Exercise
When you reach the line containing "say @a X* @b;" in the entries below, begin reproducing lines exactly, and stop once the line containing "expressive constructs." is done.

-- Opening Marker --

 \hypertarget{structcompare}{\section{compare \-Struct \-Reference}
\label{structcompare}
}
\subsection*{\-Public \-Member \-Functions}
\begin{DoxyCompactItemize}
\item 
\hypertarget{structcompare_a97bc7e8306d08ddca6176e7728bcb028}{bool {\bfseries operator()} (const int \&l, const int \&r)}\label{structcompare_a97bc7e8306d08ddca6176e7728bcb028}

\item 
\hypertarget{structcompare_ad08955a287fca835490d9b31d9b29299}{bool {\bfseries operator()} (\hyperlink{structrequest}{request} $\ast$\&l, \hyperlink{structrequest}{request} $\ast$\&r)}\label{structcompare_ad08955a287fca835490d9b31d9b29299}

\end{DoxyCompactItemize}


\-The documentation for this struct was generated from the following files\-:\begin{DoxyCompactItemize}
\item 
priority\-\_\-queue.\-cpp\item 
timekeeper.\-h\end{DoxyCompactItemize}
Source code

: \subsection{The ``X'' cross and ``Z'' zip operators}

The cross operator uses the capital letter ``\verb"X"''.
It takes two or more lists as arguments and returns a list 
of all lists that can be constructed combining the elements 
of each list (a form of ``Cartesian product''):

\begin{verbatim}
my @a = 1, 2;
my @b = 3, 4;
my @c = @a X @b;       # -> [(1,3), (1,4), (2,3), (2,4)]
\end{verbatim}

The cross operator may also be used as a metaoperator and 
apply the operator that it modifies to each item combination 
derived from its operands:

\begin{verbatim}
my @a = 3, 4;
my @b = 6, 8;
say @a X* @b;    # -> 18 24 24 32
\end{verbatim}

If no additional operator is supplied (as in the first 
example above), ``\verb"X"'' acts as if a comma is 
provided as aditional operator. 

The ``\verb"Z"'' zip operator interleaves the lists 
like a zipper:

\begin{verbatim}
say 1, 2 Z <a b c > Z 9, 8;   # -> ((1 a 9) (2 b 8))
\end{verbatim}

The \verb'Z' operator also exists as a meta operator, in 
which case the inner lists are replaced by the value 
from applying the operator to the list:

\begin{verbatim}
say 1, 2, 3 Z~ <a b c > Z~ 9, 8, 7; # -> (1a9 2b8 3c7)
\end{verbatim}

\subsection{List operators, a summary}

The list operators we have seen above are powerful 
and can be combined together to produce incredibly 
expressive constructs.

-- Closing Marker --
-- Opening Marker --

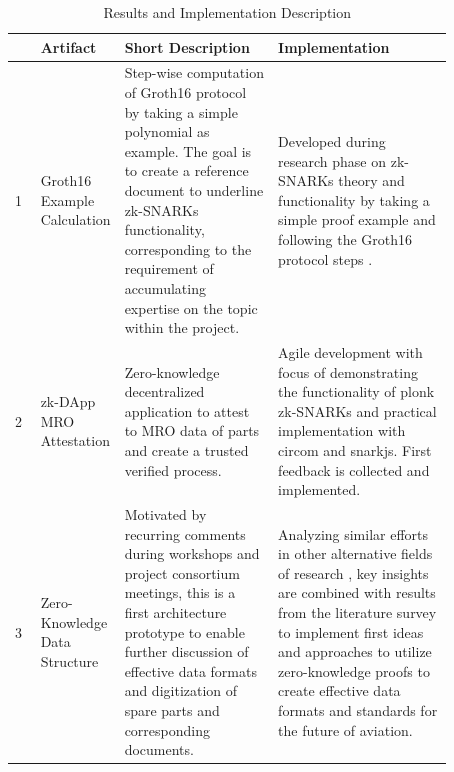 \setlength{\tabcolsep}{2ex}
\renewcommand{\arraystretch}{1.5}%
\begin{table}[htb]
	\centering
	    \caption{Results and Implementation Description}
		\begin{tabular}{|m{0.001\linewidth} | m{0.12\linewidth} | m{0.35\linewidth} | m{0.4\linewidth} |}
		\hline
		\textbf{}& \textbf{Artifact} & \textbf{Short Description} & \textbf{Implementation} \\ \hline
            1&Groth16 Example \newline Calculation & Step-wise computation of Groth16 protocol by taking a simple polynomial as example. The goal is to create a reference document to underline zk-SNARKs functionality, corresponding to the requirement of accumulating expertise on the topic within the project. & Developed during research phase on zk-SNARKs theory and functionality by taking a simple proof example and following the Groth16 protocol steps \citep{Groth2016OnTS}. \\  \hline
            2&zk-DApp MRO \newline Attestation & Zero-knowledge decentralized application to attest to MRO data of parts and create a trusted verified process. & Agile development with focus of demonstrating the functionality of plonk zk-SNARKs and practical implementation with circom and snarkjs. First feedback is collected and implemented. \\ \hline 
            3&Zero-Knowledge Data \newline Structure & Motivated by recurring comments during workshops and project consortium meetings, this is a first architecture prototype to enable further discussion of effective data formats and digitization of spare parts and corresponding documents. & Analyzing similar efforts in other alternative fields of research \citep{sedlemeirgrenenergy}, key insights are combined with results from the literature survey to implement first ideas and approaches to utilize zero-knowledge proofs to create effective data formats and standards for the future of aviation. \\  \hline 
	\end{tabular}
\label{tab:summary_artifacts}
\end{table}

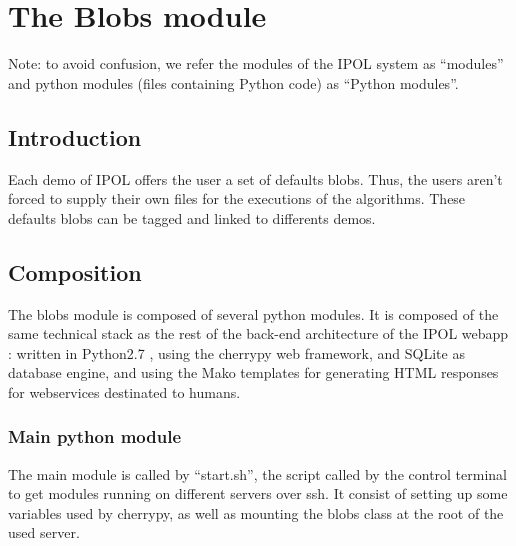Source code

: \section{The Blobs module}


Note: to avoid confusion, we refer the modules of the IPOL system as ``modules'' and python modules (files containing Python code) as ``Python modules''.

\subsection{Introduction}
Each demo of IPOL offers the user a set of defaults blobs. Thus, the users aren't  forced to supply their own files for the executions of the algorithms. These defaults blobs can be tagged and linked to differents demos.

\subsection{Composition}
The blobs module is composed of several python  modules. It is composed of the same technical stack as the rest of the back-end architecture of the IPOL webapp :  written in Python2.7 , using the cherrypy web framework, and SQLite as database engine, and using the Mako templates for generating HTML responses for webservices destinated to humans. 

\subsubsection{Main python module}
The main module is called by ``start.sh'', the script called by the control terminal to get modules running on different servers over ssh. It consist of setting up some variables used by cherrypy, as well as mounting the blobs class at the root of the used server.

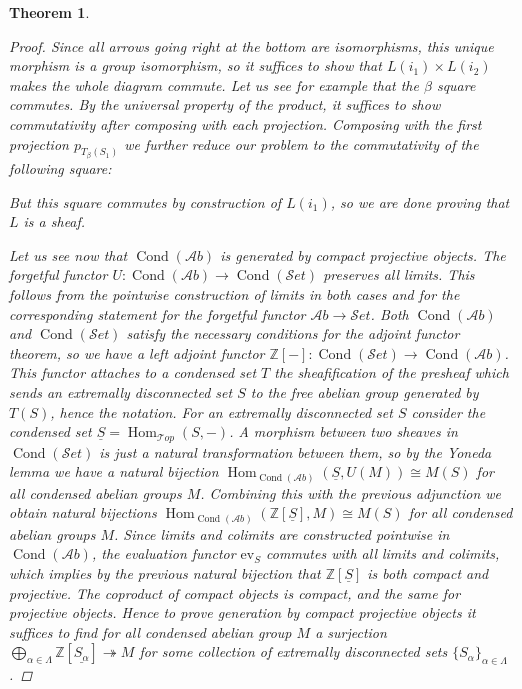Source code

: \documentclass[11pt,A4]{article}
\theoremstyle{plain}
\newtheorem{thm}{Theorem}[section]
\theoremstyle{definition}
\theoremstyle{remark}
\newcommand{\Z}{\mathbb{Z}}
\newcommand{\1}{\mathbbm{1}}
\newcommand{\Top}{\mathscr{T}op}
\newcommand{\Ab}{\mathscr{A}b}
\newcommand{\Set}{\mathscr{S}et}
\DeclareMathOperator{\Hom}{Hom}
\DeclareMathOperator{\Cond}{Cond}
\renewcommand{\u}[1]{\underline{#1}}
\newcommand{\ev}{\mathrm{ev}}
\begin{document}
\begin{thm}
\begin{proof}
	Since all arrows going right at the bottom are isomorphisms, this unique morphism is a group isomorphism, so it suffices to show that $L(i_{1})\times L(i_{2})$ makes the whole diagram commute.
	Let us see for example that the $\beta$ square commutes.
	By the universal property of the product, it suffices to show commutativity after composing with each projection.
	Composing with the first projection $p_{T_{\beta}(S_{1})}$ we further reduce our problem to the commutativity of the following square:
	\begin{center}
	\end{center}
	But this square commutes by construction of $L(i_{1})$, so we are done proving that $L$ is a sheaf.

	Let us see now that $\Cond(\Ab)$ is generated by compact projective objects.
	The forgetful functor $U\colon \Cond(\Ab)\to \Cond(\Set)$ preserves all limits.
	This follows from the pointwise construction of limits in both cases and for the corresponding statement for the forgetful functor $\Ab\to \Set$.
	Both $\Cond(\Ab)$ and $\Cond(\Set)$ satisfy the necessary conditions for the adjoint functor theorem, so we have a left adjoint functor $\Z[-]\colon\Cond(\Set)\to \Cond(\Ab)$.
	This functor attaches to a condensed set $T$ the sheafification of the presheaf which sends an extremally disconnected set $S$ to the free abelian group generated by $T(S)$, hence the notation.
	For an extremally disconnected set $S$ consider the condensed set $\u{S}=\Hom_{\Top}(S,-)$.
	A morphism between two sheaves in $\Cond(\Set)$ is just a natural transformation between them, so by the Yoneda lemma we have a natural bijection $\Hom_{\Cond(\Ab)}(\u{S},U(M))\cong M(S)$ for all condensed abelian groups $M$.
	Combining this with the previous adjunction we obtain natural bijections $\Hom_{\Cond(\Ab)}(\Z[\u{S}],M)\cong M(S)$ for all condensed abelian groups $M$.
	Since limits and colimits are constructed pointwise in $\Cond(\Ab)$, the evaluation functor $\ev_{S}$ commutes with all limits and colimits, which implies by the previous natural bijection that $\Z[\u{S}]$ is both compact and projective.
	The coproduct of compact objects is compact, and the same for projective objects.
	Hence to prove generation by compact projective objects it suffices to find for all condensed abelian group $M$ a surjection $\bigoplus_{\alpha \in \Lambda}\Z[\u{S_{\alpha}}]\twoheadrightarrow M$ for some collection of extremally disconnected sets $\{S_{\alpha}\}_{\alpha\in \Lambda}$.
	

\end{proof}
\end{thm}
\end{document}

-- Closing Marker --

Worked solution
say @a X* @b;    # -> 18 24 24 32
\end{verbatim}

If no additional operator is supplied (as in the first 
example above), ``\verb"X"'' acts as if a comma is 
provided as aditional operator. 

The ``\verb"Z"'' zip operator interleaves the lists 
like a zipper:

\begin{verbatim}
say 1, 2 Z <a b c > Z 9, 8;   # -> ((1 a 9) (2 b 8))
\end{verbatim}

The \verb'Z' operator also exists as a meta operator, in 
which case the inner lists are replaced by the value 
from applying the operator to the list:

\begin{verbatim}
say 1, 2, 3 Z~ <a b c > Z~ 9, 8, 7; # -> (1a9 2b8 3c7)
\end{verbatim}

\subsection{List operators, a summary}

The list operators we have seen above are powerful 
and can be combined together to produce incredibly 
expressive constructs.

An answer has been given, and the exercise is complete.